Give back the data in full, with every line exact.

--- WORKING DATA Enclosed Below ---

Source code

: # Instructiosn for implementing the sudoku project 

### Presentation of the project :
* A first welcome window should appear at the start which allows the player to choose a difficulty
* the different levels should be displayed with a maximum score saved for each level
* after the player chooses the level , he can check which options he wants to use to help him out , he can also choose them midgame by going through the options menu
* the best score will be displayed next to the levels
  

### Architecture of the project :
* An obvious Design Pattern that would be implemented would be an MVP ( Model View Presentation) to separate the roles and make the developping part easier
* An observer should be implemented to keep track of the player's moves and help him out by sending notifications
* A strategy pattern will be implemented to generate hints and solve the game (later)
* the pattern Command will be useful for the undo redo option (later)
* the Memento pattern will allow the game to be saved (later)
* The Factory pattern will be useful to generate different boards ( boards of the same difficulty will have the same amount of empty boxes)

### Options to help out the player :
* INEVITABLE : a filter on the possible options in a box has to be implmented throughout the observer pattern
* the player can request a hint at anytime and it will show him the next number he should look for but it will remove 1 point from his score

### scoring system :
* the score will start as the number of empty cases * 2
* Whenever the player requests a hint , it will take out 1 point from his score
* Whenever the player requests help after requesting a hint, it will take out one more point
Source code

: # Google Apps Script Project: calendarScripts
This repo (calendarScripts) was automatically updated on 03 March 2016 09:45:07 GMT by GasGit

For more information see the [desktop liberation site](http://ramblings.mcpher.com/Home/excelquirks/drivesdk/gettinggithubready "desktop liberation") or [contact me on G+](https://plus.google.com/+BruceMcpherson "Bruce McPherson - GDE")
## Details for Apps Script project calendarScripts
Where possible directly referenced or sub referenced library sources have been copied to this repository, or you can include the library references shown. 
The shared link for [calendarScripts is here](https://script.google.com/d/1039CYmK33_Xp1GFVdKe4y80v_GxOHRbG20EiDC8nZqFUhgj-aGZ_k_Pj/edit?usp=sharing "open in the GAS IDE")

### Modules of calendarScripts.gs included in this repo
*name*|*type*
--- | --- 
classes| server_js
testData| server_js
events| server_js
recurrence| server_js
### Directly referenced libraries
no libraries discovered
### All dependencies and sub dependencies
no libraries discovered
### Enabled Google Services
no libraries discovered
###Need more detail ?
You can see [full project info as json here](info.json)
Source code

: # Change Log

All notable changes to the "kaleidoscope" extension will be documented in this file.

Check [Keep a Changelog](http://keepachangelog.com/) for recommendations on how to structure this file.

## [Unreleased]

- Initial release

--- End of Enclosed WORKING DATA ---

YOUR SOLUTION:
Source code

: # Instructiosn for implementing the sudoku project 

### Presentation of the project :
* A first welcome window should appear at the start which allows the player to choose a difficulty
* the different levels should be displayed with a maximum score saved for each level
* after the player chooses the level , he can check which options he wants to use to help him out , he can also choose them midgame by going through the options menu
* the best score will be displayed next to the levels
  

### Architecture of the project :
* An obvious Design Pattern that would be implemented would be an MVP ( Model View Presentation) to separate the roles and make the developping part easier
* An observer should be implemented to keep track of the player's moves and help him out by sending notifications
* A strategy pattern will be implemented to generate hints and solve the game (later)
* the pattern Command will be useful for the undo redo option (later)
* the Memento pattern will allow the game to be saved (later)
* The Factory pattern will be useful to generate different boards ( boards of the same difficulty will have the same amount of empty boxes)

### Options to help out the player :
* INEVITABLE : a filter on the possible options in a box has to be implmented throughout the observer pattern
* the player can request a hint at anytime and it will show him the next number he should look for but it will remove 1 point from his score

### scoring system :
* the score will start as the number of empty cases * 2
* Whenever the player requests a hint , it will take out 1 point from his score
* Whenever the player requests help after requesting a hint, it will take out one more point
Source code

: # Google Apps Script Project: calendarScripts
This repo (calendarScripts) was automatically updated on 03 March 2016 09:45:07 GMT by GasGit

For more information see the [desktop liberation site](http://ramblings.mcpher.com/Home/excelquirks/drivesdk/gettinggithubready "desktop liberation") or [contact me on G+](https://plus.google.com/+BruceMcpherson "Bruce McPherson - GDE")
## Details for Apps Script project calendarScripts
Where possible directly referenced or sub referenced library sources have been copied to this repository, or you can include the library references shown. 
The shared link for [calendarScripts is here](https://script.google.com/d/1039CYmK33_Xp1GFVdKe4y80v_GxOHRbG20EiDC8nZqFUhgj-aGZ_k_Pj/edit?usp=sharing "open in the GAS IDE")

### Modules of calendarScripts.gs included in this repo
*name*|*type*
--- | --- 
classes| server_js
testData| server_js
events| server_js
recurrence| server_js
### Directly referenced libraries
no libraries discovered
### All dependencies and sub dependencies
no libraries discovered
### Enabled Google Services
no libraries discovered
###Need more detail ?
You can see [full project info as json here](info.json)
Source code

: # Change Log

All notable changes to the "kaleidoscope" extension will be documented in this file.

Check [Keep a Changelog](http://keepachangelog.com/) for recommendations on how to structure this file.

## [Unreleased]

- Initial release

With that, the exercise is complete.